U.S. District Judge Philip M. Halpern dismissed a lawsuit brought by Daniel Lee against Richard Golaszewski of Rye and Stephen Swentzel of Manhattan, July 24 in White Plains federal court.
“The proof adduced makes clear that three at-will employees of 17Capital intended to find employment elsewhere and possibly together,” Halpern found, “not that they formed a partnership or joint venture to do business with other entities.”
Lee was head of fundraising and investor relations at 17Capital, a London private equity firm with offices in New York. Golaszewski and Swentzel were managing directors.
Lee decided to leave 17Capital in early 2021 and proposed a partnership with his colleagues. They discussed the idea, for instance, at dinner at The Brook, a private social club in Midtown Manhattan.

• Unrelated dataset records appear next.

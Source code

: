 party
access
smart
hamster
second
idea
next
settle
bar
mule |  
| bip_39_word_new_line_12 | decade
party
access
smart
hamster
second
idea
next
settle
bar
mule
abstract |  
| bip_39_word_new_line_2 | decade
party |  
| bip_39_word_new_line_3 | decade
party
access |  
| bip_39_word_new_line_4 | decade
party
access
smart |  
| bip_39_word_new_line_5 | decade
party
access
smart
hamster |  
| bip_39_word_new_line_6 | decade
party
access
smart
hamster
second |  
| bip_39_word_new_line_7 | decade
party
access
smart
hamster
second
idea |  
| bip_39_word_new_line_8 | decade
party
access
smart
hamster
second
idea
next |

A year later, Oaktree Capital acquired 17Capital, and Lee was fired. Golaszewski and Swentzel took positions with Hunter Point Capital.
Lee claims his former colleagues betrayed a partnership deal and took his ideas with them, “to fatten their own pockets.” He accused them of breach of partnership and breach of joint venture.

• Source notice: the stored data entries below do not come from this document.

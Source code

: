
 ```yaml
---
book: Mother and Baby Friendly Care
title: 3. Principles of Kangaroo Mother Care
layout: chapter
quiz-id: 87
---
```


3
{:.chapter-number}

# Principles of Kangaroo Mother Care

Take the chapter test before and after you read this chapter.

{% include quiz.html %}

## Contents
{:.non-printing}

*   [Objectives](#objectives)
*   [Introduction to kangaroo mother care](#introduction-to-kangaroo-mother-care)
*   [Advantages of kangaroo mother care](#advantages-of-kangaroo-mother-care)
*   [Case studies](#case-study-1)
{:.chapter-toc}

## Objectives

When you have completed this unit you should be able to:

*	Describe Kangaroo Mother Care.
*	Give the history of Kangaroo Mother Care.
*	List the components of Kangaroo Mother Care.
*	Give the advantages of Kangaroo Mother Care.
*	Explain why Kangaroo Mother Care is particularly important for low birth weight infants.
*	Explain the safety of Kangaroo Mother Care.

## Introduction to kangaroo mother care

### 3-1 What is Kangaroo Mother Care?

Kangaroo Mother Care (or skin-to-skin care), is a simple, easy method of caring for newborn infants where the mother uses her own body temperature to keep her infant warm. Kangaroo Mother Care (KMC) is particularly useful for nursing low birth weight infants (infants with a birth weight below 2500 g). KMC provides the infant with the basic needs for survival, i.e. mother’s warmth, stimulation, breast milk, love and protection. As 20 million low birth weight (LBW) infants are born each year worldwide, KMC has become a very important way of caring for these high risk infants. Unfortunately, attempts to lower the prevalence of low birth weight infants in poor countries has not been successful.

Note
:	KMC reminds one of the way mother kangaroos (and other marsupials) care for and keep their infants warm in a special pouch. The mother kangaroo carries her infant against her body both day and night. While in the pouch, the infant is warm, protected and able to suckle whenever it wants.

There never was a formal, written partnership agreement, Halpern found, but a court can conclude that there is a partnership in fact, based on conduct, intention and relationships.
In the absence of a written partnership agreement, Lee had to demonstrate nine factors, such as sharing of profits and losses, joint management and control, joint liability, and contribution of capital. The same goes for demonstrating a joint venture. There must be evidence, for instance, of an agreement to create an enterprise for profit; and each party must contribute property, financing, knowledge or skill.

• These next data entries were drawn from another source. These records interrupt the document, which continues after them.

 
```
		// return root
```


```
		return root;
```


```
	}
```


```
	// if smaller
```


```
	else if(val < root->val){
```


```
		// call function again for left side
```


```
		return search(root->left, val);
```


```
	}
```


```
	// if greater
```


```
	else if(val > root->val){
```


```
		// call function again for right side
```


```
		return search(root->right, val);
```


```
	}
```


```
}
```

Halpern concluded that a jury could find that Lee had established an intention to make a deal and a combination of skills and knowledge.
Golaszewski and Swentzel deny that they formed a partnership with Lee, but even if it is assumed that there was an oral agreement, that is not enough, Halpern said. Lee had to satisfy several criteria.
There is no evidence that the parties agreed to make any capital contributions, Halpern said. There is no evidence of partnership assets. There is no bank account, office, website, telephone number, email address, stationary, logo, financial records, line of credit, debt, contracts or employees. No tax returns were filed. It was not registered to do business in New York and it was not registered with the U.S. Securities and Exchange Commission.
“In light of this failure of proof,” Halpern ruled, “summary judgment dismissing these claims is appropriate.”
Lee also accused Golaszewski and Swentzel of breach of fiduciary duty, for allegedly ousting him from a partnership for their personal benefit
But the failure to establish the existence of a joint venture or partnership agreement, Halpern found, “is fatal to establishing the existence of a fiduciary obligation.”
Golaszewski and Swentzel were represented by White Plains attorneys Russell Yankwitt, Jason Swergold, and Michael Reed. Lee was represented by Brown Rudnick LLP, of Hartford, Connecticut and Manhattan.